Work instruction: Exclude the pictures, then copy word for word the lines running from the beginning of the records through the line with "is a (measurable)".
*** Opening Task inputs ***
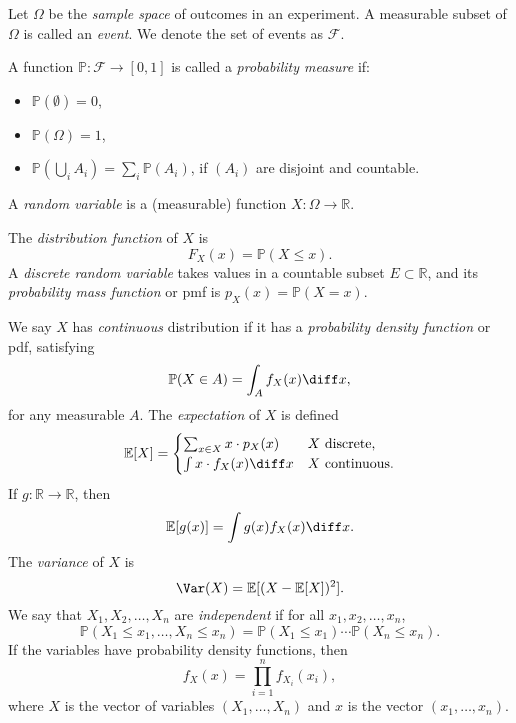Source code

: \documentclass[12pt]{article}
\begin{document}
Let $\Omega$ be the \emph{sample space} of outcomes in an experiment. A measurable subset of $\Omega$ is called an \emph{event}. We denote the set of events as $\mathcal{F}$.

A function $\mathbb{P} : \mathcal{F} \to [0, 1]$ is called a \emph{probability measure} if:
\begin{itemize}
	\item $\mathbb{P}(\emptyset) = 0$,
	\item $\mathbb{P}(\Omega) = 1$,
	\item $\mathbb{P}(\bigcup_{i} A_i) = \sum_{i} \mathbb{P}(A_i)$, if $(A_i)$ are disjoint and countable.
\end{itemize}

A \emph{random variable} is a (measurable) function $X : \Omega \to \mathbb{R}$.

The \emph{distribution function} of $X$ is
\[
F_X(x) = \mathbb{P}(X \leq x)
.\]
A \emph{discrete random variable} takes values in a countable subset $E \subset \mathbb{R}$, and its \emph{probability mass function} or pmf is $p_X(x) = \mathbb{P}(X = x)$.

We say $X$ has \emph{continuous} distribution if it has a \emph{probability density function} or pdf, satisfying
\[
\mathbb{P}(X \in A) = \int_{A}f_X(x) \diff x
,\]
for any measurable $A$. The \emph{expectation} of $X$ is defined
\[
\mathbb{E}[X] =
\begin{cases}
	\sum_{x \in X}x \cdot p_X(x) & X \text{ discrete}, \\
	\int x \cdot f_X(x) \diff x & X \text{ continuous}.
\end{cases}
\]
If $g : \mathbb{R} \to \mathbb{R}$, then
\[
\mathbb{E}[g(x)] = \int g(x) f_X(x) \diff x
.\]
The \emph{variance} of $X$ is
\[
\Var(X) = \mathbb{E}[(X - \mathbb{E}[X])^2]
.\]
We say that $X_1, X_2, \ldots, X_n$ are \emph{independent} if for all $x_1, x_2, \ldots, x_n$,
 \[
\mathbb{P}(X_1 \leq x_1, \ldots, X_n \leq x_n) = \mathbb{P}(X_1 \leq x_1) \cdots \mathbb{P}(X_n \leq x_n)
.\]
If the variables have probability density functions, then
\[
f_X(x) = \prod_{i = 1}^{n}f_{X_i}(x_i)
,\]
where $X$ is the vector of variables $(X_1, \ldots, X_n)$ and $x$ is the vector $(x_1, \ldots, x_n)$.
\end{document}
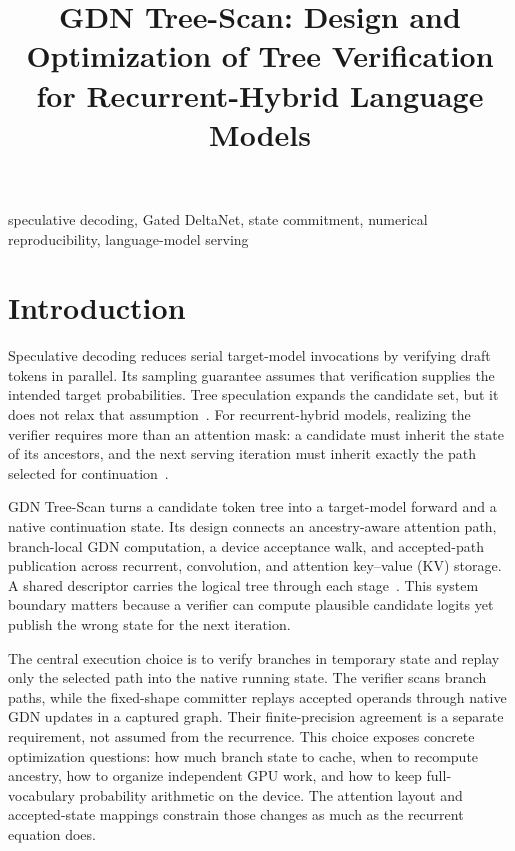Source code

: \documentclass[conference]{IEEEtran}
\newcommand{\sys}{GDN Tree-Scan}
\begin{document}
\title{GDN Tree-Scan: Design and Optimization of Tree Verification for Recurrent-Hybrid Language Models}
\author{
}
\maketitle

\begin{IEEEkeywords}
speculative decoding, Gated DeltaNet, state commitment, numerical reproducibility, language-model serving
\end{IEEEkeywords}

\section{Introduction}
Speculative decoding reduces serial target-model invocations by verifying draft tokens in parallel. Its sampling guarantee assumes that verification supplies the intended target probabilities. Tree speculation expands the candidate set, but it does not relax that assumption~\cite{leviathan2023fast,chen2023sampling,miao2023specinfer}. For recurrent-hybrid models, realizing the verifier requires more than an attention mask: a candidate must inherit the state of its ancestors, and the next serving iteration must inherit exactly the path selected for continuation~\cite{yang2024gated,wu2025stree}.

\sys{} turns a candidate token tree into a target-model forward and a native continuation state. Its design connects an ancestry-aware attention path, branch-local GDN computation, a device acceptance walk, and accepted-path publication across recurrent, convolution, and attention key--value (KV) storage. A shared descriptor carries the logical tree through each stage~\cite{lumo2026archive,lumo2026stateless}. This system boundary matters because a verifier can compute plausible candidate logits yet publish the wrong state for the next iteration.

The central execution choice is to verify branches in temporary state and replay only the selected path into the native running state. The verifier scans branch paths, while the fixed-shape committer replays accepted operands through native GDN updates in a captured graph. Their finite-precision agreement is a separate requirement, not assumed from the recurrence. This choice exposes concrete optimization questions: how much branch state to cache, when to recompute ancestry, how to organize independent GPU work, and how to keep full-vocabulary probability arithmetic on the device. The attention layout and accepted-state mappings constrain those changes as much as the recurrent equation does.
\end{document}
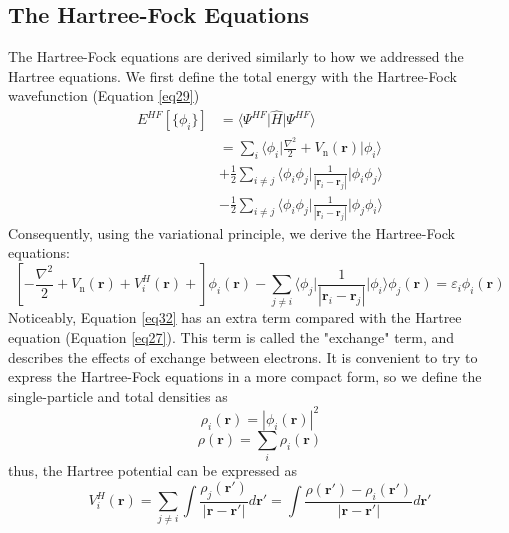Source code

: \subsection{The Hartree-Fock Equations}
The Hartree-Fock equations are derived similarly to how we addressed the Hartree equations. We first define the total energy with the Hartree-Fock wavefunction (Equation \ref{eq29}) 
\begin{equation}
  \label{eq31}
  \begin{split}
    E^{HF}[\{\phi_i\}] &= \bigg\langle \Psi^{HF} \bigg| \hat{H} \bigg| \Psi^{HF} \bigg\rangle\\
    &= \sum_{i} \langle \phi_i \big|\frac{\nabla^2}{2} + V_{\text{n}}(\mathbf{r})\big| \phi_i \rangle\\
    &+ \frac{1}{2} \sum_{i\neq j} \langle \phi_i \phi_j \big| \frac{1}{|\mathbf{r}_i - \mathbf{r}_j|} \big| \phi_i \phi_j\rangle\\
    &- \frac{1}{2} \sum_{i\neq j} \langle \phi_i \phi_j \big| \frac{1}{|\mathbf{r}_i - \mathbf{r}_j|} \big| \phi_j \phi_i\rangle
  \end{split}
\end{equation}
Consequently, using the variational principle, we derive the Hartree-Fock equations: 
\begin{equation}
  \label{eq32}
  \left[-\frac{\nabla^2}{2} + V_{\text{n}}(\mathbf{r}) + V^H_i(\mathbf{r}) +\right]\phi_i(\mathbf{r})
  - \sum_{j\neq i} \langle \phi_j \big| \frac{1}{|\mathbf{r}_i - \mathbf{r}_j|} \big| \phi_i \rangle \phi_j(\mathbf{r})
  = \varepsilon_i \phi_i(\mathbf{r})
\end{equation}
Noticeably, Equation \ref{eq32} has an extra term compared with the Hartree equation (Equation \ref{eq27}). This term is called the "exchange" term\supercite{kaxiras2003atomic}, and describes the effects of exchange between electrons. It is convenient to try to express the Hartree-Fock equations in a more compact form, so we define the single-particle and total densities as 
\begin{equation}
  \label{eq33}
  \rho_i(\mathbf{r}) = |\phi_i(\mathbf{r})|^2
\end{equation}
\begin{equation}
  \label{eq34}
  \rho(\mathbf{r}) = \sum_i \rho_i(\mathbf{r}) 
\end{equation}
thus, the Hartree potential can be expressed as 
\begin{equation}
  \label{eq35}
  V^H_i(\mathbf{r}) = \sum_{j\neq i}  \int \frac{\rho_j(\mathbf{r'})}{|\mathbf{r} - \mathbf{r'}|} d\mathbf{r'} 
  = \int \frac{\rho(\mathbf{r'}) - \rho_i(\mathbf{r'})}{|\mathbf{r} - \mathbf{r'}|} d\mathbf{r'}
\end{equation}
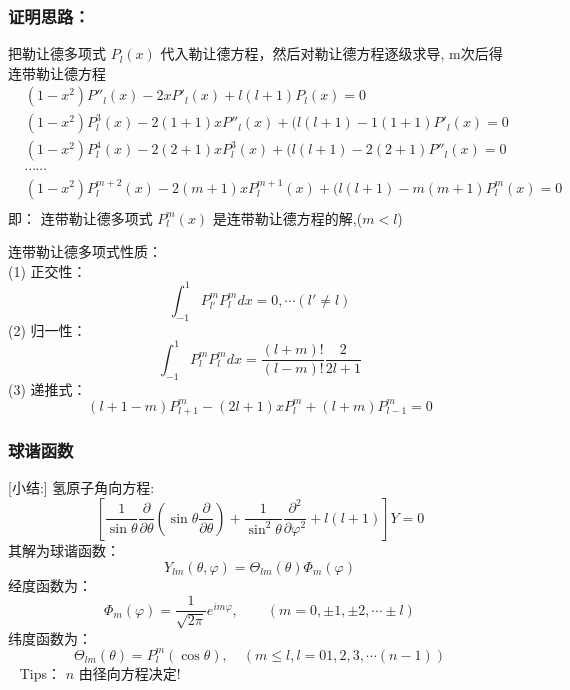\begin{frame}
	\frametitle{证明思路：}
	把勒让德多项式 $P_{l}(x) $ 代入勒让德方程，然后对勒让德方程逐级求导, m次后得连带勒让德方程
	\begin{equation*}
		\begin{split}
			&\left(1-x^{2}\right) P'' _l  (x) -2 x P' _l (x)+l(l+1)P_l(x)=0	\\
			&\left(1-x^{2}\right) P^{3} _l  (x) -2(1+1) x P'' _l (x)+(l(l+1)-1(1+1)P'_l(x)=0	\\
			&\left(1-x^{2}\right) P^{4} _l  (x) -2(2+1) x P^{3} _l (x)+(l(l+1)-2(2+1)P''_l(x)=0	\\
			& \cdots \cdots\\
			&\left(1-x^{2}\right) P^{m+2} _l  (x) -2(m+1) x P^{m+1} _l (x)+(l(l+1)-m(m+1)P^{m} _l(x)=0	\\
		\end{split}
	\end{equation*}
	即： 连带勒让德多项式  $P^{m} _l  (x)  $ 是连带勒让德方程的解,($m < l$)
\end{frame}	

\begin{frame}
	连带勒让德多项式性质：\\
	(1) 正交性： 
	\begin{equation*}
		\int_{-1}^{1} P^m _{l'}P^m _{l} dx =0 ,\cdots (l'\ne l)
	\end{equation*}	
	(2) 归一性：
	\begin{equation*}
		\int_{-1}^{1} P^m _l P^m _l dx =  \frac{(l+m)!}{(l-m)!}\frac{2}{2l+1}
	\end{equation*}	
	(3) 递推式： 
	\begin{equation*}
		(l+1-m)P^m _{l+1} -(2l+1)x P^m _l + (l+m) P^m _{l-1} =0 
	\end{equation*}		
\end{frame}	

\begin{frame}
	\frametitle{球谐函数}
	[小结:]
	氢原子角向方程:
	\begin{equation*}
		\left[ \frac{1}{ \sin \theta  } \frac{\partial }{\partial \theta } (\sin \theta \frac{\partial }{\partial \theta } )
		+\frac{1}{ \sin^2 \theta  } \frac{\partial^2}{\partial\varphi ^2} +l(l+1)\right] Y=0
	\end{equation*}	
	其解为球谐函数：
	\begin{equation*}
		Y_{lm}(\theta,\varphi)= \Theta_{lm}(\theta) \Phi_m (\varphi)
	\end{equation*}	
	经度函数为：
	\begin{equation*}
		\Phi_m (\varphi)=\frac{1}{\sqrt{2\pi}} e^{im\varphi}, \qquad (m=0,\pm 1, \pm 2, \cdots \pm l)
	\end{equation*}
	纬度函数为：
	\begin{equation*}
		\Theta_{lm}(\theta)= P^m  _{l}(\cos \theta) ,  \quad(m \le l, l=0 1,2,3, \cdots (n-1))
	\end{equation*}	 
	Tips： $n$ 由径向方程决定!
\end{frame}	

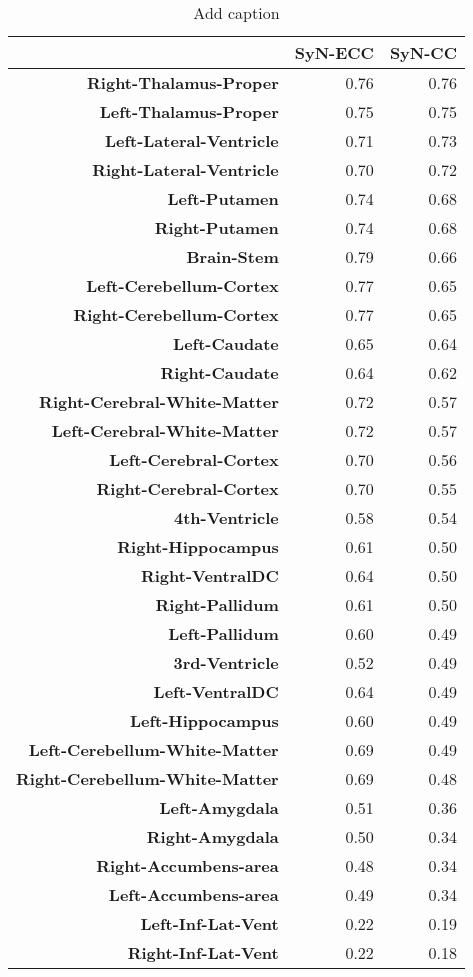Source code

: \begin{table}[htbp]
  \centering
  \caption{Add caption}
    \begin{tabular}{|r|r|r|}
    \toprule
          & \textbf{SyN-ECC} & \textbf{SyN-CC} \\
    \midrule
    \textbf{Right-Thalamus-Proper} & 0.76  & 0.76 \\
    \textbf{Left-Thalamus-Proper} & 0.75  & 0.75 \\
    \textbf{Left-Lateral-Ventricle} & 0.71  & 0.73 \\
    \textbf{Right-Lateral-Ventricle} & 0.70  & 0.72 \\
    \textbf{Left-Putamen} & 0.74  & 0.68 \\
    \textbf{Right-Putamen} & 0.74  & 0.68 \\
    \textbf{Brain-Stem} & 0.79  & 0.66 \\
    \textbf{Left-Cerebellum-Cortex} & 0.77  & 0.65 \\
    \textbf{Right-Cerebellum-Cortex} & 0.77  & 0.65 \\
    \textbf{Left-Caudate} & 0.65  & 0.64 \\
    \textbf{Right-Caudate} & 0.64  & 0.62 \\
    \textbf{Right-Cerebral-White-Matter} & 0.72  & 0.57 \\
    \textbf{Left-Cerebral-White-Matter} & 0.72  & 0.57 \\
    \textbf{Left-Cerebral-Cortex} & 0.70  & 0.56 \\
    \textbf{Right-Cerebral-Cortex} & 0.70  & 0.55 \\
    \textbf{4th-Ventricle} & 0.58  & 0.54 \\
    \textbf{Right-Hippocampus} & 0.61  & 0.50 \\
    \textbf{Right-VentralDC} & 0.64  & 0.50 \\
    \textbf{Right-Pallidum} & 0.61  & 0.50 \\
    \textbf{Left-Pallidum} & 0.60  & 0.49 \\
    \textbf{3rd-Ventricle} & 0.52  & 0.49 \\
    \textbf{Left-VentralDC} & 0.64  & 0.49 \\
    \textbf{Left-Hippocampus} & 0.60  & 0.49 \\
    \textbf{Left-Cerebellum-White-Matter} & 0.69  & 0.49 \\
    \textbf{Right-Cerebellum-White-Matter} & 0.69  & 0.48 \\
    \textbf{Left-Amygdala} & 0.51  & 0.36 \\
    \textbf{Right-Amygdala} & 0.50  & 0.34 \\
    \textbf{Right-Accumbens-area} & 0.48  & 0.34 \\
    \textbf{Left-Accumbens-area} & 0.49  & 0.34 \\
    \textbf{Left-Inf-Lat-Vent} & 0.22  & 0.19 \\
    \textbf{Right-Inf-Lat-Vent} & 0.22  & 0.18 \\
    \bottomrule
    \end{tabular}%
  \label{tabaddlabel}%
\end{table}%
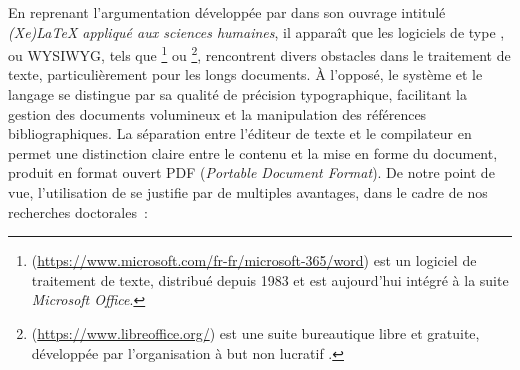 En reprenant l'argumentation développée par \textcolor{blue}{\textcite[8-9]{rouquette_xelatex_2012}} dans son ouvrage intitulé \textsl{(Xe)LaTeX appliqué aux sciences humaines}, il apparaît que les logiciels de type , ou \acrfull{WYSIWYG}, tels que \footnote{
 (\url{https://www.microsoft.com/fr-fr/microsoft-365/word}) est un logiciel de traitement de texte, distribué depuis 1983 et est aujourd'hui intégré à la suite \textsl{Microsoft Office}.
} ou \footnote{
 (\url{https://www.libreoffice.org/}) est une suite bureautique libre et gratuite, développée par l'organisation à but non lucratif .
}, rencontrent divers obstacles dans le traitement de texte, particulièrement pour les longs documents. À l'opposé, le système et le langage \latexword{\LaTeX} se distingue par sa qualité de précision typographique, facilitant la gestion des documents volumineux et la manipulation des références bibliographiques. La séparation entre l'éditeur de texte et le compilateur en \latexword{\LaTeX} permet une distinction claire entre le contenu et la mise en forme du document, produit en format ouvert PDF (\textsl{Portable Document Format}). De notre point de vue, l'utilisation de \latexword{\LaTeX} se justifie par de multiples avantages, dans le cadre de nos recherches doctorales~:
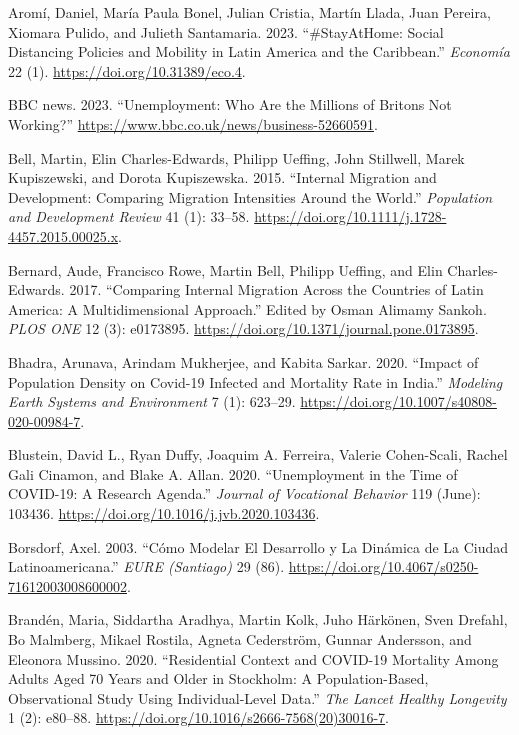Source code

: \documentclass[11pt,letterpaper]{article}
\newlength{\cslhangindent}
\newlength{\cslentryspacingunit} %
\newenvironment{CSLReferences}[2] %
 {%
  \setlength{\parindent}{0pt}
  \ifodd #1
  \let\oldpar\par
  \def\par{\hangindent=\cslhangindent\oldpar}
  \fi
  \setlength{\parskip}{#2\cslentryspacingunit}
 }%
 {}
\begin{document}
\hypertarget{refs}{}
\begin{CSLReferences}{1}{0}
\leavevmode{}%
Aromí, Daniel, María Paula Bonel, Julian Cristia, Martín Llada, Juan
Pereira, Xiomara Pulido, and Julieth Santamaria. 2023. {``\#StayAtHome:
Social Distancing Policies and Mobility in Latin America and the
Caribbean.''} \emph{Economía} 22 (1).
\url{https://doi.org/10.31389/eco.4}.

\leavevmode{}%
BBC news. 2023. {``Unemployment: Who Are the Millions of Britons Not
Working?''} \url{https://www.bbc.co.uk/news/business-52660591}.

\leavevmode{}%
Bell, Martin, Elin Charles-Edwards, Philipp Ueffing, John Stillwell,
Marek Kupiszewski, and Dorota Kupiszewska. 2015. {``Internal Migration
and Development: Comparing Migration Intensities Around the World.''}
\emph{Population and Development Review} 41 (1): 33--58.
\url{https://doi.org/10.1111/j.1728-4457.2015.00025.x}.

\leavevmode{}%
Bernard, Aude, Francisco Rowe, Martin Bell, Philipp Ueffing, and Elin
Charles-Edwards. 2017. {``Comparing Internal Migration Across the
Countries of Latin America: A Multidimensional Approach.''} Edited by
Osman Alimamy Sankoh. \emph{PLOS ONE} 12 (3): e0173895.
\url{https://doi.org/10.1371/journal.pone.0173895}.

\leavevmode{}%
Bhadra, Arunava, Arindam Mukherjee, and Kabita Sarkar. 2020. {``Impact
of Population Density on Covid-19 Infected and Mortality Rate in
India.''} \emph{Modeling Earth Systems and Environment} 7 (1): 623--29.
\url{https://doi.org/10.1007/s40808-020-00984-7}.

\leavevmode{}%
Blustein, David L., Ryan Duffy, Joaquim A. Ferreira, Valerie
Cohen-Scali, Rachel Gali Cinamon, and Blake A. Allan. 2020.
{``Unemployment in the Time of COVID-19: A Research Agenda.''}
\emph{Journal of Vocational Behavior} 119 (June): 103436.
\url{https://doi.org/10.1016/j.jvb.2020.103436}.

\leavevmode{}%
Borsdorf, Axel. 2003. {``Cómo Modelar El Desarrollo y La Dinámica de La
Ciudad Latinoamericana.''} \emph{EURE (Santiago)} 29 (86).
\url{https://doi.org/10.4067/s0250-71612003008600002}.

\leavevmode{}%
Brandén, Maria, Siddartha Aradhya, Martin Kolk, Juho Härkönen, Sven
Drefahl, Bo Malmberg, Mikael Rostila, Agneta Cederström, Gunnar
Andersson, and Eleonora Mussino. 2020. {``Residential Context and
COVID-19 Mortality Among Adults Aged 70 Years and Older in Stockholm: A
Population-Based, Observational Study Using Individual-Level Data.''}
\emph{The Lancet Healthy Longevity} 1 (2): e80--88.
\url{https://doi.org/10.1016/s2666-7568(20)30016-7}.


\end{CSLReferences}
\end{document}
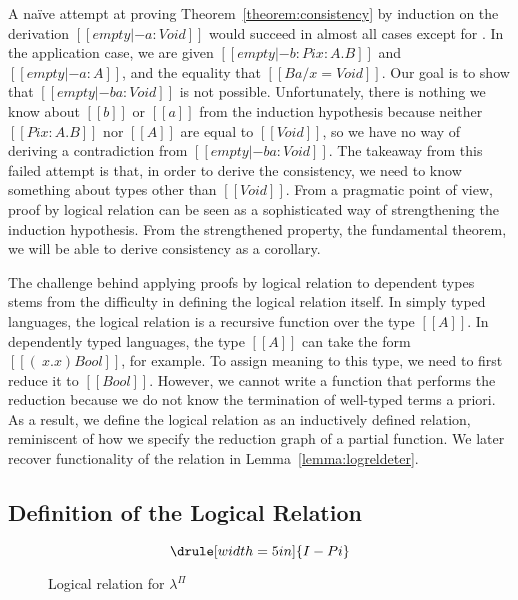 \documentclass[\ifpublic nolinenum\else\fi,online,OA]{jfp}
\newcommand{\jc}[1]{}
\newcommand{\lang}{$\lambda^{\Pi}$\xspace}
\theoremstyle{definition}
\begin{document}
A na\"ive attempt at proving Theorem~\ref{theorem:consistency} by
induction on the derivation $[[empty |- a : Void]]$ would succeed in
almost all cases except for . In the application
case, we are given $[[empty |- b : Pi x : A . B]]$ and $[[empty |- a : A]]$, and
the equality that $[[B {a / x} = Void]]$. Our goal is to show that
$[[empty |- b a : Void]]$ is not possible. Unfortunately, there is
nothing we know about $[[b]]$ or $[[a]]$ from the induction hypothesis
because neither $[[Pi x : A . B]]$ nor $[[A]]$ are equal to $[[Void]]$,
so we have no way of deriving a contradiction from $[[empty |- b a :
Void]]$. The takeaway from this failed attempt is that, in order to
derive the consistency, we need to know something about types other
than $[[Void]]$. From a pragmatic point of view, proof by logical
relation can be seen as a sophisticated way of strengthening the
induction hypothesis. From the strengthened property, the fundamental
theorem, we will be able to derive consistency as a corollary.

\jc{Minor comment but ``proof by logical relation'' sounds grammatically strange to me,
but I'm not sure whether ``proof by logical relations'' or
``proof by a logical relation'' would be any more correct...}

The challenge behind applying proofs by logical relation to dependent types
stems from the difficulty in defining the logical relation itself. In simply
typed languages, the logical relation is a recursive function over the type
$[[A]]$. In dependently typed languages, the type $[[A]]$ can take the form
$[[(\ x . x ) Bool]]$, for example. To assign meaning to this type, we need to
first reduce it to $[[Bool]]$. However, we cannot write a function that
performs the reduction because we do not know the termination of well-typed
terms a priori. As a result, we define the logical relation as an inductively
defined relation, reminiscent of how we specify the reduction graph of a
partial function.
We later recover functionality of the relation in Lemma~\ref{lemma:logreldeter}.

\subsection{Definition of the Logical Relation}

\begin{figure}
\[ \drule[width=5in]{I-Pi} \]
\caption{Logical relation for \lang{}}
\label{fig:logrel}
\end{figure}
\end{document}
*** Closing Task inputs ***
Exercise result:
Source code

: \documentclass[12pt]{article}
\begin{document}
Let $\Omega$ be the \emph{sample space} of outcomes in an experiment. A measurable subset of $\Omega$ is called an \emph{event}. We denote the set of events as $\mathcal{F}$.

A function $\mathbb{P} : \mathcal{F} \to [0, 1]$ is called a \emph{probability measure} if:
\begin{itemize}
	\item $\mathbb{P}(\emptyset) = 0$,
	\item $\mathbb{P}(\Omega) = 1$,
	\item $\mathbb{P}(\bigcup_{i} A_i) = \sum_{i} \mathbb{P}(A_i)$, if $(A_i)$ are disjoint and countable.
\end{itemize}

A \emph{random variable} is a (measurable) function $X : \Omega \to \mathbb{R}$.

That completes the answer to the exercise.